■ **Exercise goal**
Your answer should hold only the lines from the start of the data below through the line with "- 🖼️ **Cloud", copied exactly, with pictures left out.

■ **Data to examine**
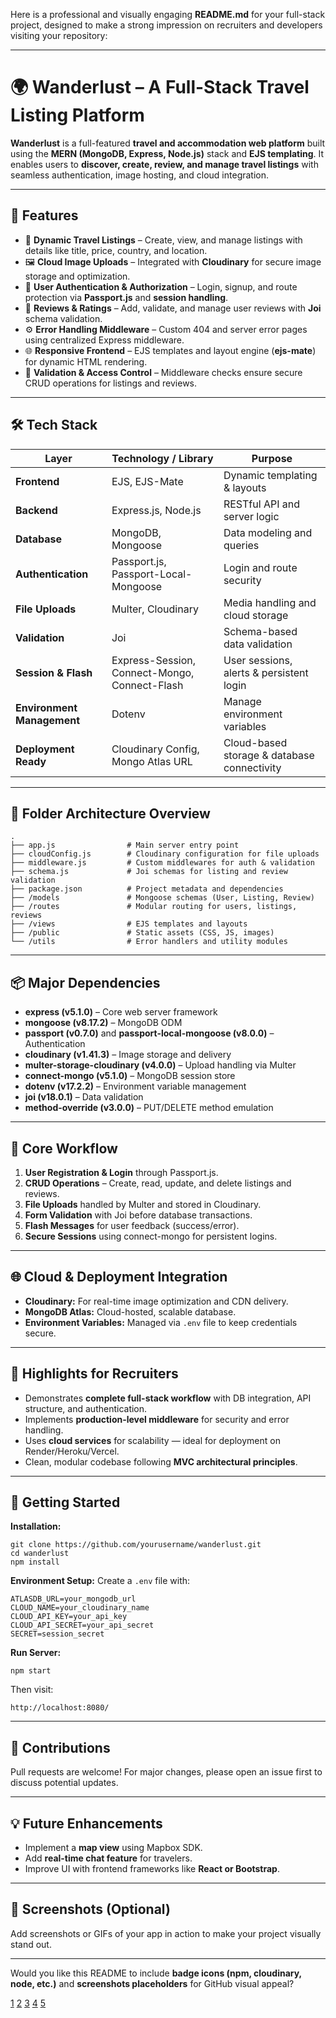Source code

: Here is a professional and visually engaging **README.md** for your full-stack project, designed to make a strong impression on recruiters and developers visiting your repository:

***

# 🌍 Wanderlust – A Full-Stack Travel Listing Platform

**Wanderlust** is a full-featured **travel and accommodation web platform** built using the **MERN (MongoDB, Express, Node.js)** stack and **EJS templating**. It enables users to **discover, create, review, and manage travel listings** with seamless authentication, image hosting, and cloud integration.

***

## 🚀 Features

- 🧭 **Dynamic Travel Listings** – Create, view, and manage listings with details like title, price, country, and location.  
- 🖼️ **Cloud Image Uploads** – Integrated with **Cloudinary** for secure image storage and optimization.  
- 🔐 **User Authentication & Authorization** – Login, signup, and route protection via **Passport.js** and **session handling**.  
- 💬 **Reviews & Ratings** – Add, validate, and manage user reviews with **Joi** schema validation.  
- ⚙️ **Error Handling Middleware** – Custom 404 and server error pages using centralized Express middleware.  
- 🌐 **Responsive Frontend** – EJS templates and layout engine (**ejs-mate**) for dynamic HTML rendering.  
- 🧠 **Validation & Access Control** – Middleware checks ensure secure CRUD operations for listings and reviews.  

***

## 🛠️ Tech Stack

| Layer             | Technology / Library | Purpose |
|-------------------|----------------------|----------|
| **Frontend**      | EJS, EJS-Mate        | Dynamic templating & layouts |
| **Backend**       | Express.js, Node.js  | RESTful API and server logic |
| **Database**      | MongoDB, Mongoose    | Data modeling and queries |
| **Authentication**| Passport.js, Passport-Local-Mongoose | Login and route security |
| **File Uploads**  | Multer, Cloudinary   | Media handling and cloud storage |
| **Validation**    | Joi                  | Schema-based data validation |
| **Session & Flash**| Express-Session, Connect-Mongo, Connect-Flash | User sessions, alerts & persistent login |
| **Environment Management** | Dotenv | Manage environment variables |
| **Deployment Ready** | Cloudinary Config, Mongo Atlas URL | Cloud-based storage & database connectivity |

***

## 🧩 Folder Architecture Overview

```
.
├── app.js                # Main server entry point
├── cloudConfig.js        # Cloudinary configuration for file uploads
├── middleware.js         # Custom middlewares for auth & validation
├── schema.js             # Joi schemas for listing and review validation
├── package.json          # Project metadata and dependencies
├── /models               # Mongoose schemas (User, Listing, Review)
├── /routes               # Modular routing for users, listings, reviews
├── /views                # EJS templates and layouts
├── /public               # Static assets (CSS, JS, images)
└── /utils                # Error handlers and utility modules
```

***

## 📦 Major Dependencies

- **express (v5.1.0)** – Core web server framework  
- **mongoose (v8.17.2)** – MongoDB ODM  
- **passport (v0.7.0)** and **passport-local-mongoose (v8.0.0)** – Authentication  
- **cloudinary (v1.41.3)** – Image storage and delivery  
- **multer-storage-cloudinary (v4.0.0)** – Upload handling via Multer  
- **connect-mongo (v5.1.0)** – MongoDB session store  
- **dotenv (v17.2.2)** – Environment variable management  
- **joi (v18.0.1)** – Data validation  
- **method-override (v3.0.0)** – PUT/DELETE method emulation  

***

## 🧠 Core Workflow

1. **User Registration & Login** through Passport.js.  
2. **CRUD Operations** – Create, read, update, and delete listings and reviews.  
3. **File Uploads** handled by Multer and stored in Cloudinary.  
4. **Form Validation** with Joi before database transactions.  
5. **Flash Messages** for user feedback (success/error).  
6. **Secure Sessions** using connect-mongo for persistent logins.  

***

## 🌐 Cloud & Deployment Integration

- **Cloudinary:** For real-time image optimization and CDN delivery.  
- **MongoDB Atlas:** Cloud-hosted, scalable database.  
- **Environment Variables:** Managed via `.env` file to keep credentials secure.  

***

## 🎯 Highlights for Recruiters

- Demonstrates **complete full-stack workflow** with DB integration, API structure, and authentication.  
- Implements **production-level middleware** for security and error handling.  
- Uses **cloud services** for scalability — ideal for deployment on Render/Heroku/Vercel.  
- Clean, modular codebase following **MVC architectural principles**.  

***

## 🏁 Getting Started

**Installation:**
```
git clone https://github.com/yourusername/wanderlust.git
cd wanderlust
npm install
```

**Environment Setup:**
Create a `.env` file with:
```
ATLASDB_URL=your_mongodb_url
CLOUD_NAME=your_cloudinary_name
CLOUD_API_KEY=your_api_key
CLOUD_API_SECRET=your_api_secret
SECRET=session_secret
```

**Run Server:**
```
npm start
```

Then visit:
```
http://localhost:8080/
```

***

## 🤝 Contributions

Pull requests are welcome! For major changes, please open an issue first to discuss potential updates.

***

## 💡 Future Enhancements

- Implement a **map view** using Mapbox SDK.  
- Add **real-time chat feature** for travelers.  
- Improve UI with frontend frameworks like **React or Bootstrap**.  

***

## 📸 Screenshots (Optional)

Add screenshots or GIFs of your app in action to make your project visually stand out.

***

Would you like this README to include **badge icons (npm, cloudinary, node, etc.)** and **screenshots placeholders** for GitHub visual appeal?

[1](https://ppl-ai-file-upload.s3.amazonaws.com/web/direct-files/attachments/91741618/685343c8-c622-4328-8432-c50420ea23f2/package.json)
[2](https://ppl-ai-file-upload.s3.amazonaws.com/web/direct-files/attachments/91741618/e93887ef-e21f-470b-a8d6-2d1a53f6c172/app.js)
[3](https://ppl-ai-file-upload.s3.amazonaws.com/web/direct-files/attachments/91741618/22977d61-7573-4e7a-8fba-fc32bb05dc06/cloudConfig.js)
[4](https://ppl-ai-file-upload.s3.amazonaws.com/web/direct-files/attachments/91741618/af5cc4bc-eb83-4c27-8a41-1bcd224eddd5/schema.js)
[5](https://ppl-ai-file-upload.s3.amazonaws.com/web/direct-files/attachments/91741618/fbbda805-42a6-4a5d-b626-9d811ab373d4/middleware.js)
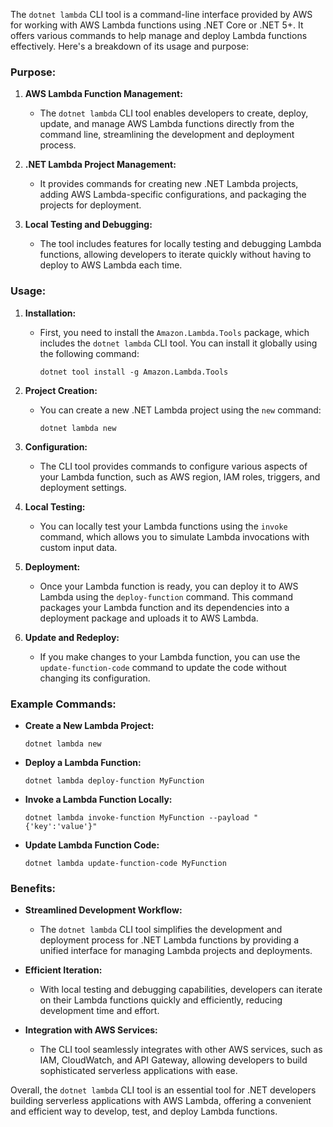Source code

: The `dotnet lambda` CLI tool is a command-line interface provided by AWS for working with AWS Lambda functions using .NET Core or .NET 5+. It offers various commands to help manage and deploy Lambda functions effectively. Here's a breakdown of its usage and purpose:

### Purpose:

1. **AWS Lambda Function Management:**
   - The `dotnet lambda` CLI tool enables developers to create, deploy, update, and manage AWS Lambda functions directly from the command line, streamlining the development and deployment process.

2. **.NET Lambda Project Management:**
   - It provides commands for creating new .NET Lambda projects, adding AWS Lambda-specific configurations, and packaging the projects for deployment.

3. **Local Testing and Debugging:**
   - The tool includes features for locally testing and debugging Lambda functions, allowing developers to iterate quickly without having to deploy to AWS Lambda each time.

### Usage:

1. **Installation:**
   - First, you need to install the `Amazon.Lambda.Tools` package, which includes the `dotnet lambda` CLI tool. You can install it globally using the following command:
     ```
     dotnet tool install -g Amazon.Lambda.Tools
     ```

2. **Project Creation:**
   - You can create a new .NET Lambda project using the `new` command:
     ```
     dotnet lambda new
     ```

3. **Configuration:**
   - The CLI tool provides commands to configure various aspects of your Lambda function, such as AWS region, IAM roles, triggers, and deployment settings.

4. **Local Testing:**
   - You can locally test your Lambda functions using the `invoke` command, which allows you to simulate Lambda invocations with custom input data.

5. **Deployment:**
   - Once your Lambda function is ready, you can deploy it to AWS Lambda using the `deploy-function` command. This command packages your Lambda function and its dependencies into a deployment package and uploads it to AWS Lambda.

6. **Update and Redeploy:**
   - If you make changes to your Lambda function, you can use the `update-function-code` command to update the code without changing its configuration.

### Example Commands:

- **Create a New Lambda Project:**
  ```
  dotnet lambda new
  ```

- **Deploy a Lambda Function:**
  ```
  dotnet lambda deploy-function MyFunction
  ```

- **Invoke a Lambda Function Locally:**
  ```
  dotnet lambda invoke-function MyFunction --payload "{'key':'value'}"
  ```

- **Update Lambda Function Code:**
  ```
  dotnet lambda update-function-code MyFunction
  ```

### Benefits:

- **Streamlined Development Workflow:**
  - The `dotnet lambda` CLI tool simplifies the development and deployment process for .NET Lambda functions by providing a unified interface for managing Lambda projects and deployments.

- **Efficient Iteration:**
  - With local testing and debugging capabilities, developers can iterate on their Lambda functions quickly and efficiently, reducing development time and effort.

- **Integration with AWS Services:**
  - The CLI tool seamlessly integrates with other AWS services, such as IAM, CloudWatch, and API Gateway, allowing developers to build sophisticated serverless applications with ease.

Overall, the `dotnet lambda` CLI tool is an essential tool for .NET developers building serverless applications with AWS Lambda, offering a convenient and efficient way to develop, test, and deploy Lambda functions.
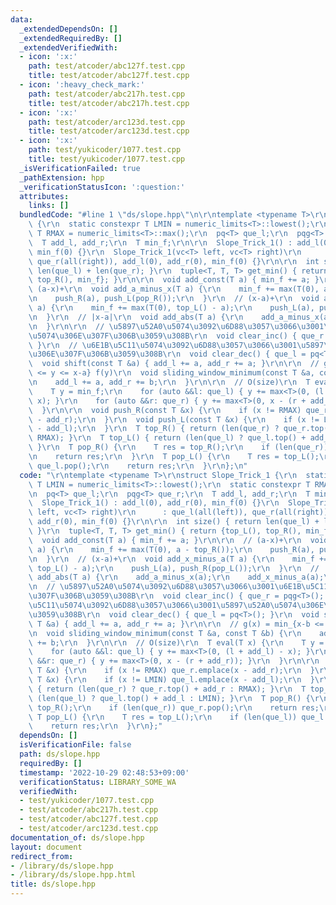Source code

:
 ```yaml
---
data:
  _extendedDependsOn: []
  _extendedRequiredBy: []
  _extendedVerifiedWith:
  - icon: ':x:'
    path: test/atcoder/abc127f.test.cpp
    title: test/atcoder/abc127f.test.cpp
  - icon: ':heavy_check_mark:'
    path: test/atcoder/abc217h.test.cpp
    title: test/atcoder/abc217h.test.cpp
  - icon: ':x:'
    path: test/atcoder/arc123d.test.cpp
    title: test/atcoder/arc123d.test.cpp
  - icon: ':x:'
    path: test/yukicoder/1077.test.cpp
    title: test/yukicoder/1077.test.cpp
  _isVerificationFailed: true
  _pathExtension: hpp
  _verificationStatusIcon: ':question:'
  attributes:
    links: []
  bundledCode: "#line 1 \"ds/slope.hpp\"\n\r\ntemplate <typename T>\r\nstruct Slope_Trick_1\
    \ {\r\n  static constexpr T LMIN = numeric_limits<T>::lowest();\r\n  static constexpr\
    \ T RMAX = numeric_limits<T>::max();\r\n  pq<T> que_l;\r\n  pqg<T> que_r;\r\n\
    \  T add_l, add_r;\r\n  T min_f;\r\n\r\n  Slope_Trick_1() : add_l(0), add_r(0),\
    \ min_f(0) {}\r\n  Slope_Trick_1(vc<T> left, vc<T> right)\r\n      : que_l(all(left)),\
    \ que_r(all(right)), add_l(0), add_r(0), min_f(0) {}\r\n\r\n  int size() { return\
    \ len(que_l) + len(que_r); }\r\n  tuple<T, T, T> get_min() { return {top_L(),\
    \ top_R(), min_f}; }\r\n\r\n  void add_const(T a) { min_f += a; }\r\n\r\n  //\
    \ (a-x)+\r\n  void add_a_minus_x(T a) {\r\n    min_f += max(T(0), a - top_R());\r\
    \n    push_R(a), push_L(pop_R());\r\n  }\r\n  // (x-a)+\r\n  void add_x_minus_a(T\
    \ a) {\r\n    min_f += max(T(0), top_L() - a);\r\n    push_L(a), push_R(pop_L());\r\
    \n  }\r\n  // |x-a|\r\n  void add_abs(T a) {\r\n    add_a_minus_x(a);\r\n    add_x_minus_a(a);\r\
    \n  }\r\n\r\n  // \u5897\u52A0\u5074\u3092\u6D88\u3057\u3066\u3001\u6E1B\u5C11\
    \u5074\u306E\u307F\u306B\u3059\u308B\r\n  void clear_inc() { que_r = pqg<T>();\
    \ }\r\n  // \u6E1B\u5C11\u5074\u3092\u6D88\u3057\u3066\u3001\u5897\u52A0\u5074\
    \u306E\u307F\u306B\u3059\u308B\r\n  void clear_dec() { que_l = pq<T>(); }\r\n\
    \  void shift(const T &a) { add_l += a, add_r += a; }\r\n\r\n  // g(x) = min_{x-b\
    \ <= y <= x-a} f(y)\r\n  void sliding_window_minimum(const T &a, const T &b) {\r\
    \n    add_l += a, add_r += b;\r\n  }\r\n\r\n  // O(size)\r\n  T eval(T x) {\r\n\
    \    T y = min_f;\r\n    for (auto &&l: que_l) { y += max<T>(0, (l + add_l) -\
    \ x); }\r\n    for (auto &&r: que_r) { y += max<T>(0, x - (r + add_r)); }\r\n\
    \  }\r\n\r\n  void push_R(const T &x) {\r\n    if (x != RMAX) que_r.emplace(x\
    \ - add_r);\r\n  }\r\n  void push_L(const T &x) {\r\n    if (x != LMIN) que_l.emplace(x\
    \ - add_l);\r\n  }\r\n  T top_R() { return (len(que_r) ? que_r.top() + add_r :\
    \ RMAX); }\r\n  T top_L() { return (len(que_l) ? que_l.top() + add_l : LMIN);\
    \ }\r\n  T pop_R() {\r\n    T res = top_R();\r\n    if (len(que_r)) que_r.pop();\r\
    \n    return res;\r\n  }\r\n  T pop_L() {\r\n    T res = top_L();\r\n    if (len(que_l))\
    \ que_l.pop();\r\n    return res;\r\n  }\r\n};\n"
  code: "\r\ntemplate <typename T>\r\nstruct Slope_Trick_1 {\r\n  static constexpr\
    \ T LMIN = numeric_limits<T>::lowest();\r\n  static constexpr T RMAX = numeric_limits<T>::max();\r\
    \n  pq<T> que_l;\r\n  pqg<T> que_r;\r\n  T add_l, add_r;\r\n  T min_f;\r\n\r\n\
    \  Slope_Trick_1() : add_l(0), add_r(0), min_f(0) {}\r\n  Slope_Trick_1(vc<T>\
    \ left, vc<T> right)\r\n      : que_l(all(left)), que_r(all(right)), add_l(0),\
    \ add_r(0), min_f(0) {}\r\n\r\n  int size() { return len(que_l) + len(que_r);\
    \ }\r\n  tuple<T, T, T> get_min() { return {top_L(), top_R(), min_f}; }\r\n\r\n\
    \  void add_const(T a) { min_f += a; }\r\n\r\n  // (a-x)+\r\n  void add_a_minus_x(T\
    \ a) {\r\n    min_f += max(T(0), a - top_R());\r\n    push_R(a), push_L(pop_R());\r\
    \n  }\r\n  // (x-a)+\r\n  void add_x_minus_a(T a) {\r\n    min_f += max(T(0),\
    \ top_L() - a);\r\n    push_L(a), push_R(pop_L());\r\n  }\r\n  // |x-a|\r\n  void\
    \ add_abs(T a) {\r\n    add_a_minus_x(a);\r\n    add_x_minus_a(a);\r\n  }\r\n\r\
    \n  // \u5897\u52A0\u5074\u3092\u6D88\u3057\u3066\u3001\u6E1B\u5C11\u5074\u306E\
    \u307F\u306B\u3059\u308B\r\n  void clear_inc() { que_r = pqg<T>(); }\r\n  // \u6E1B\
    \u5C11\u5074\u3092\u6D88\u3057\u3066\u3001\u5897\u52A0\u5074\u306E\u307F\u306B\
    \u3059\u308B\r\n  void clear_dec() { que_l = pq<T>(); }\r\n  void shift(const\
    \ T &a) { add_l += a, add_r += a; }\r\n\r\n  // g(x) = min_{x-b <= y <= x-a} f(y)\r\
    \n  void sliding_window_minimum(const T &a, const T &b) {\r\n    add_l += a, add_r\
    \ += b;\r\n  }\r\n\r\n  // O(size)\r\n  T eval(T x) {\r\n    T y = min_f;\r\n\
    \    for (auto &&l: que_l) { y += max<T>(0, (l + add_l) - x); }\r\n    for (auto\
    \ &&r: que_r) { y += max<T>(0, x - (r + add_r)); }\r\n  }\r\n\r\n  void push_R(const\
    \ T &x) {\r\n    if (x != RMAX) que_r.emplace(x - add_r);\r\n  }\r\n  void push_L(const\
    \ T &x) {\r\n    if (x != LMIN) que_l.emplace(x - add_l);\r\n  }\r\n  T top_R()\
    \ { return (len(que_r) ? que_r.top() + add_r : RMAX); }\r\n  T top_L() { return\
    \ (len(que_l) ? que_l.top() + add_l : LMIN); }\r\n  T pop_R() {\r\n    T res =\
    \ top_R();\r\n    if (len(que_r)) que_r.pop();\r\n    return res;\r\n  }\r\n \
    \ T pop_L() {\r\n    T res = top_L();\r\n    if (len(que_l)) que_l.pop();\r\n\
    \    return res;\r\n  }\r\n};"
  dependsOn: []
  isVerificationFile: false
  path: ds/slope.hpp
  requiredBy: []
  timestamp: '2022-10-29 02:48:53+09:00'
  verificationStatus: LIBRARY_SOME_WA
  verifiedWith:
  - test/yukicoder/1077.test.cpp
  - test/atcoder/abc217h.test.cpp
  - test/atcoder/abc127f.test.cpp
  - test/atcoder/arc123d.test.cpp
documentation_of: ds/slope.hpp
layout: document
redirect_from:
- /library/ds/slope.hpp
- /library/ds/slope.hpp.html
title: ds/slope.hpp
---
```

■ **Completed task**
Source code

: Here is a professional and visually engaging **README.md** for your full-stack project, designed to make a strong impression on recruiters and developers visiting your repository:

***

# 🌍 Wanderlust – A Full-Stack Travel Listing Platform

**Wanderlust** is a full-featured **travel and accommodation web platform** built using the **MERN (MongoDB, Express, Node.js)** stack and **EJS templating**. It enables users to **discover, create, review, and manage travel listings** with seamless authentication, image hosting, and cloud integration.

***

## 🚀 Features

- 🧭 **Dynamic Travel Listings** – Create, view, and manage listings with details like title, price, country, and location.  
- 🖼️ **Cloud Image Uploads** – Integrated with **Cloudinary** for secure image storage and optimization.  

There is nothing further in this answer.